> **Exercise requirements**
Across the records that follow, determine how many lines contain "getMinutes" and give only the resulting number.

> **Source information**
-*-

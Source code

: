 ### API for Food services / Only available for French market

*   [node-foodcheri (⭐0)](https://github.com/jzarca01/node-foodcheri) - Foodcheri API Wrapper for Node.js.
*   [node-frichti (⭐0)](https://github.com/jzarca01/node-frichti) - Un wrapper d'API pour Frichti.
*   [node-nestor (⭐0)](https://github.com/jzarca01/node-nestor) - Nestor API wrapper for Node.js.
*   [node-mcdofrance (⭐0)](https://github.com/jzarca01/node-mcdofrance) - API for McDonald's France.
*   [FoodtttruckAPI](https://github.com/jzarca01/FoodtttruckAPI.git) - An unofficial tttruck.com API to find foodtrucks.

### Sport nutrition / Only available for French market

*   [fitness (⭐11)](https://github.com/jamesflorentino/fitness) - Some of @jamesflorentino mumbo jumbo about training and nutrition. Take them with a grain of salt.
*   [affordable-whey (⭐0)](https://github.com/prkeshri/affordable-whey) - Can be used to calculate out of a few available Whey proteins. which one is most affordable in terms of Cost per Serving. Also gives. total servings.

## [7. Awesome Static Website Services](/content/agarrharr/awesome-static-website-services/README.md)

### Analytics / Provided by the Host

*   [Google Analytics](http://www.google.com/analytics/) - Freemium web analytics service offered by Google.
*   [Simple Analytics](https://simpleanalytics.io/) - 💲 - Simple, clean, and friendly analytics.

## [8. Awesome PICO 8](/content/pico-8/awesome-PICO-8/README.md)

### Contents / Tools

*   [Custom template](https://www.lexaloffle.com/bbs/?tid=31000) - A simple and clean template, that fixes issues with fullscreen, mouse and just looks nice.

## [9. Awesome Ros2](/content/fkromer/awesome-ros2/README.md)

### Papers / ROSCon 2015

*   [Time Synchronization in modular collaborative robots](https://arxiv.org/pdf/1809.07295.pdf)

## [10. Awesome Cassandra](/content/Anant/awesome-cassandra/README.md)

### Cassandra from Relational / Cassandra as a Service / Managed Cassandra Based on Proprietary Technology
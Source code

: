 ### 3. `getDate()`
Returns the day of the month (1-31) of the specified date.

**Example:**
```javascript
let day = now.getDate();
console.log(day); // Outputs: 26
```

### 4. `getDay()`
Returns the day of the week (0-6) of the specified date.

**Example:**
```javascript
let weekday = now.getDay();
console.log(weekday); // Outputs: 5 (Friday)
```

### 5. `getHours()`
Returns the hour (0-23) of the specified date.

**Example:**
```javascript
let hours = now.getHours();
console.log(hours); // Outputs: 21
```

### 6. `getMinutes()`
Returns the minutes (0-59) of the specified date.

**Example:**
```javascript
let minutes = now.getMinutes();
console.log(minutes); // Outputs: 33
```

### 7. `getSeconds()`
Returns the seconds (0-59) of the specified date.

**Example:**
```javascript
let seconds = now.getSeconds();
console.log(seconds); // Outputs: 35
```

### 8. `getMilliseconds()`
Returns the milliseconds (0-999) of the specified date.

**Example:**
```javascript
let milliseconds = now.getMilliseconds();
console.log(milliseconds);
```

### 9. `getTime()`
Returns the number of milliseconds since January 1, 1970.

-*-

> **Reply**
2